- Origin: Aberdeen, Scotland
- Genres: Choral
- Occupation: Choir
- Members: Conductor Paul Mealor
- Website: www.conanima.org.uk

= Con Anima =

Scottish chamber choir

Con Anima is a chamber choir based in Aberdeen, conducted by Professor Paul Mealor.

== History ==
Con Anima was founded in 1995, and between that date and 1999 gave a number of concerts, mostly at St Mary’s Chapel, Blairs, Aberdeen.

In late 2001 Con Anima re-formed, and met informally for several months, before asking local pianist Robert Howie to direct them in a public concert. They have performed several times a year ever since.

Con Anima regularly perform concerts in St Andrew's Cathedral, Aberdeen, King's College, Aberdeen and St Machar's Cathedral as well as travelling further afield.
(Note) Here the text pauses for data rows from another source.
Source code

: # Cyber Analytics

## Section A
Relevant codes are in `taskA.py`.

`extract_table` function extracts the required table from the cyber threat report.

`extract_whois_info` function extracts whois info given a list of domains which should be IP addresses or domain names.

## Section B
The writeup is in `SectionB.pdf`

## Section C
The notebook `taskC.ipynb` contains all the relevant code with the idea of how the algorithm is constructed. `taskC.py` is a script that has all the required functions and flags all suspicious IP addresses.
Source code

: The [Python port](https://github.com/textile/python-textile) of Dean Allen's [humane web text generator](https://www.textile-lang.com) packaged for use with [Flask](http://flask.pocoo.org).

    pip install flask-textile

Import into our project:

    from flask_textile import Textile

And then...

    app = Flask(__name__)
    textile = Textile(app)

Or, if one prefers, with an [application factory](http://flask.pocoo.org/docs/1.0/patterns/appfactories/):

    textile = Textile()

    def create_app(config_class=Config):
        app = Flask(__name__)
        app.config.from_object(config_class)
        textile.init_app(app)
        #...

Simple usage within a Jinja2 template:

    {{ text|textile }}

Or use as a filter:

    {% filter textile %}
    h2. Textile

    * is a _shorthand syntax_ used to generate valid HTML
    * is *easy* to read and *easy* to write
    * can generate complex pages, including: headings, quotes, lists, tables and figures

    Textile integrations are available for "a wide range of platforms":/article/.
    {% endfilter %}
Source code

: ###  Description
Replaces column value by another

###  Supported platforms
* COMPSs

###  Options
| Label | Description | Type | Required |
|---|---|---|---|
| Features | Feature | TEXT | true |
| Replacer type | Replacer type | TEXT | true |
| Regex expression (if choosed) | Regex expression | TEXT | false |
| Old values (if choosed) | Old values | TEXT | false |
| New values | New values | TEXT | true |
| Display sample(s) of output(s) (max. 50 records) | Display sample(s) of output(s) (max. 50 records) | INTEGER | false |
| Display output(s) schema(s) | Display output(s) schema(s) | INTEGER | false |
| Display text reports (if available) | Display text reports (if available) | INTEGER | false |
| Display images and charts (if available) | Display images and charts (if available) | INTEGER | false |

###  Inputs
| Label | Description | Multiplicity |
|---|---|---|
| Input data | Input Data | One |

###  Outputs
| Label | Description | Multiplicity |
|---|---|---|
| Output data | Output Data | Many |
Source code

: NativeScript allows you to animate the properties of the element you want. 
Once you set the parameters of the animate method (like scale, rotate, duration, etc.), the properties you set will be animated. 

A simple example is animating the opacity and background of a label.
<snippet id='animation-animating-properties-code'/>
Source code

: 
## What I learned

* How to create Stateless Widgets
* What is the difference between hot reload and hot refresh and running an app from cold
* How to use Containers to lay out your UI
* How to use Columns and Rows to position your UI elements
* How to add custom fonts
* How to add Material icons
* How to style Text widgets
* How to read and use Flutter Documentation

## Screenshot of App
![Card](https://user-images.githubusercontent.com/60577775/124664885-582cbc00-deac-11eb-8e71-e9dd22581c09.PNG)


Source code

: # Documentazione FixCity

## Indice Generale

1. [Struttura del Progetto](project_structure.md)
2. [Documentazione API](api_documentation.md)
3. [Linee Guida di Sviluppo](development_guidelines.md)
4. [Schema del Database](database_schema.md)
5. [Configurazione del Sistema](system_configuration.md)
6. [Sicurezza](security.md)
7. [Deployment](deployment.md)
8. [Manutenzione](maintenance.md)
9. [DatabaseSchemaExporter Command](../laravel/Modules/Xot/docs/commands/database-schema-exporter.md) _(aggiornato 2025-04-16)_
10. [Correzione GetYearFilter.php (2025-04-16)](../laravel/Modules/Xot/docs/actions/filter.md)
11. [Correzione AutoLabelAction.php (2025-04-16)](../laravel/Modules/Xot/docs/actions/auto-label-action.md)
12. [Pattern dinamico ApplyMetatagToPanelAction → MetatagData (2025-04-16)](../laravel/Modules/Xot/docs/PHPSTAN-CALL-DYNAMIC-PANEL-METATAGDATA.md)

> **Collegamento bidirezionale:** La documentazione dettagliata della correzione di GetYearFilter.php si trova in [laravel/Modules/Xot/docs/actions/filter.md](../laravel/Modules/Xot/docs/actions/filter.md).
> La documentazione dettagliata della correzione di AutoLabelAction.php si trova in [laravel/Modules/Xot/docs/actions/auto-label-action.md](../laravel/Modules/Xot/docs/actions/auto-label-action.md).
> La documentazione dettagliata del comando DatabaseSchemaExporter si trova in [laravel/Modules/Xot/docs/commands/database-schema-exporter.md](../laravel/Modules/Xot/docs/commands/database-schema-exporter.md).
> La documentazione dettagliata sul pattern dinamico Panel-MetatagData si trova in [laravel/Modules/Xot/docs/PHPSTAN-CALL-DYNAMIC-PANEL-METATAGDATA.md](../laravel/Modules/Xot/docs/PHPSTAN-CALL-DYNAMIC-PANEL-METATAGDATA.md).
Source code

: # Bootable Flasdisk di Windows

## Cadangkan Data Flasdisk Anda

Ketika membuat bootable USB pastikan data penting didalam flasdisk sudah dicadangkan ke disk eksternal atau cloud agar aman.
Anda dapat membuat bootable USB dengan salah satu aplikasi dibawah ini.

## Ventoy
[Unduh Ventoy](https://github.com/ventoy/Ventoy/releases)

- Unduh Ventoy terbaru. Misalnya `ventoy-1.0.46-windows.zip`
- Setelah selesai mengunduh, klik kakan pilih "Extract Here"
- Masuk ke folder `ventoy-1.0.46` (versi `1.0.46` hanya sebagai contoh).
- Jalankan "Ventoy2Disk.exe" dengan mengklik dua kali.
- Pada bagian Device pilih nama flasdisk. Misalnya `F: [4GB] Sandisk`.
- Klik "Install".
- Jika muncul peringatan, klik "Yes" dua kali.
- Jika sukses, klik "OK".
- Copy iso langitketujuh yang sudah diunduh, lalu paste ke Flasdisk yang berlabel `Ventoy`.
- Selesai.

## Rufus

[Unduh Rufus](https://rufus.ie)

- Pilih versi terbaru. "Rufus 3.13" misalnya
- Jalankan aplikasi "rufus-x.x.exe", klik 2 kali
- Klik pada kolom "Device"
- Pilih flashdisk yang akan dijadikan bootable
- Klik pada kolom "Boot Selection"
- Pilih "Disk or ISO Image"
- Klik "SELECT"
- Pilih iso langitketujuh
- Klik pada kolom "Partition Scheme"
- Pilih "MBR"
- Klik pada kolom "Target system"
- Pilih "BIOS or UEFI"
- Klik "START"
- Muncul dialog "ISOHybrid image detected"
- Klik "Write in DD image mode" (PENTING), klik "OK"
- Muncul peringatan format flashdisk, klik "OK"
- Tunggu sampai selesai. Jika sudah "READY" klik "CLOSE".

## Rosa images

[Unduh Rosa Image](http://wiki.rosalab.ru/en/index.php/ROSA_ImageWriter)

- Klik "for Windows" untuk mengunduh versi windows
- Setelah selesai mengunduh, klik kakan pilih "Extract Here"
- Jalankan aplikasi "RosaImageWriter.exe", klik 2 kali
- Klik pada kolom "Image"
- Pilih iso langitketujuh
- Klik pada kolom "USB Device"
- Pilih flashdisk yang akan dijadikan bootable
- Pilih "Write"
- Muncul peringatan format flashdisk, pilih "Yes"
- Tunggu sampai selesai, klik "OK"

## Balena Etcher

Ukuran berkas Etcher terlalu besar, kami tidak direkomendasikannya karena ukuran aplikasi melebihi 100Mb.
Among the high points of their performing history are a concert featuring Lux Aeterna and other works by renowned American composer Morten Lauridsen in the composer's presence as part of the 2007 Sound festival of contemporary music; and a concert of twentieth-century French music with the distinguished French organist Sophie-Véronique Cauchefer-Choplin, also in 2007.

In early 2008 Con Anima appointed professor Paul Mealor, Senior Lecturer in Music and Concerts Coordinator at the University of Aberdeen, as its principal conductor. However, they continue to work also with guest conductors including professor Andrew Morrisson, Organist and Master of Choristers at St Andrew's Cathedral, Aberdeen, and Dr Roger Williams (organist), Master of Chapel & Ceremonial Music and Organist to the University of Aberdeen.

== Repertoire ==
Con Anima's repertoire spans sacred and secular music from the 16th to the 21st centuries and performances have included world premieres by Paul Mealor and Kyle McCallum.

== Recordings ==
Con Anima's first CD, Paul Mealor: Stabat Mater, was released in October 2009. It includes several previously un-recorded works by Paul Mealor.

In August 2008 members of the choir took part in Phil Cunningham's Grace Notes - a television programme on Scottish church music, filmed in Monymusk Parish Church, Aberdeenshire and broadcast on BBC Two (Scotland) on 21 February 2009.